-- Opening Marker --

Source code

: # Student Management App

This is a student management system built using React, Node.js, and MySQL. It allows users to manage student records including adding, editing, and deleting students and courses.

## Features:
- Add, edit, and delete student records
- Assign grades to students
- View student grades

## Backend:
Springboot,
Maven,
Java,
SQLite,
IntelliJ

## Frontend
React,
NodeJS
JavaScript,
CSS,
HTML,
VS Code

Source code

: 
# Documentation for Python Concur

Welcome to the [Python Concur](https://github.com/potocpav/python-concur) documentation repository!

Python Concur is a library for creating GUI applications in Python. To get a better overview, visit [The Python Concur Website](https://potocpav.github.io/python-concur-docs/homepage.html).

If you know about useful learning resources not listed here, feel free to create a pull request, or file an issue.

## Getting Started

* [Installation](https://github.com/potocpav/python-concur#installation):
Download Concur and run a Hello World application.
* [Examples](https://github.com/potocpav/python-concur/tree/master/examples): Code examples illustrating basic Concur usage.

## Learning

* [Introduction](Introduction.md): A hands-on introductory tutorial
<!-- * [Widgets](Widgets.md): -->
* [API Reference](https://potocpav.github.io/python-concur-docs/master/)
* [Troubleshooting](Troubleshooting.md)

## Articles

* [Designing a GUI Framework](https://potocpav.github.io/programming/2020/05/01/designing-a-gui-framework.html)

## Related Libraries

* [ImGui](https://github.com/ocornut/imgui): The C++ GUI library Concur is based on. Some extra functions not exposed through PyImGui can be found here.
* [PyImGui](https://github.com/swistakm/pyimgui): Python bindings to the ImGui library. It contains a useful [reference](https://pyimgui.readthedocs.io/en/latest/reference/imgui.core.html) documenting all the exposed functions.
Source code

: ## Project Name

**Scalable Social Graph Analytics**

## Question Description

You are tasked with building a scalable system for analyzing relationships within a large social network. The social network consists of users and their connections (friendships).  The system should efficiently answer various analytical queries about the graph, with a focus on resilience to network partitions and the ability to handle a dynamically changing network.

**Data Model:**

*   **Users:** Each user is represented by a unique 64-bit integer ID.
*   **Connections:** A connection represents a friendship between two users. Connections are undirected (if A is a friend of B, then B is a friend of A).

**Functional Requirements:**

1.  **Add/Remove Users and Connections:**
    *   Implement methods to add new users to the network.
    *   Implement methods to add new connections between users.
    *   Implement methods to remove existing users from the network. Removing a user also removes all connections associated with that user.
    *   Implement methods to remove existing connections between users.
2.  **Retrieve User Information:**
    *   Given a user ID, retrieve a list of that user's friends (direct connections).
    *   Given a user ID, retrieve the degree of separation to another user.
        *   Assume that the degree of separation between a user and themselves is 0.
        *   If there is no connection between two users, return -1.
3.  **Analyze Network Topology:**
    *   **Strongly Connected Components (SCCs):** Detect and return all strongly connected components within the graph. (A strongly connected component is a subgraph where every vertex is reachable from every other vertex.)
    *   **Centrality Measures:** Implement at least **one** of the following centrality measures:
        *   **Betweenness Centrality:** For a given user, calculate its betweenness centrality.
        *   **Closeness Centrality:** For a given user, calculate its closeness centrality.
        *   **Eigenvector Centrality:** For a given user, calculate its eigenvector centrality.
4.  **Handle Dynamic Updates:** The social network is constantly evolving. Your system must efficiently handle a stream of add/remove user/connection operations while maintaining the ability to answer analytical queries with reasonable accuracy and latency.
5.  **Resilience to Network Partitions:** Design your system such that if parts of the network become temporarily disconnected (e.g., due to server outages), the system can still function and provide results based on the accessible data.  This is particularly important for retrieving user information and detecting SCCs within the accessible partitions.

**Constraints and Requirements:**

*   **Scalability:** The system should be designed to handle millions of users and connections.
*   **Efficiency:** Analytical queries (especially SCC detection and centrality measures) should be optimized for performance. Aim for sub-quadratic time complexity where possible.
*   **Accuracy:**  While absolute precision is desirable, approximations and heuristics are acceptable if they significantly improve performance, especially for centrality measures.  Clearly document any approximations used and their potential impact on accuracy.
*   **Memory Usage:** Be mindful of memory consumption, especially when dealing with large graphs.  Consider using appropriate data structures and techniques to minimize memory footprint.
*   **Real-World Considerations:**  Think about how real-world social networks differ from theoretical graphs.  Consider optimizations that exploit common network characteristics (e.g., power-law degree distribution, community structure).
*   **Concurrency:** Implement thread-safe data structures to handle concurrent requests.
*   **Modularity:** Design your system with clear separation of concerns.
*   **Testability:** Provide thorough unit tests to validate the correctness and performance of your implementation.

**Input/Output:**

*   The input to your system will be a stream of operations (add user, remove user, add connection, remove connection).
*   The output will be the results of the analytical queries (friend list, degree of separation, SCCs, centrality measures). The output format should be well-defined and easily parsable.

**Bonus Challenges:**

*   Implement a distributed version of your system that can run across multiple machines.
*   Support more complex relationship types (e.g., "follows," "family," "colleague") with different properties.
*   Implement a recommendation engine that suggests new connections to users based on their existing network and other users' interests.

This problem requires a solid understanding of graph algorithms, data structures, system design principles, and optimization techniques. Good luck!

-- Closing Marker --

Pick out every line above that contains the word "stream" and copy it.

4.  **Handle Dynamic Updates:** The social network is constantly evolving. Your system must efficiently handle a stream of add/remove user/connection operations while maintaining the ability to answer analytical queries with reasonable accuracy and latency.
*   The input to your system will be a stream of operations (add user, remove user, add connection, remove connection).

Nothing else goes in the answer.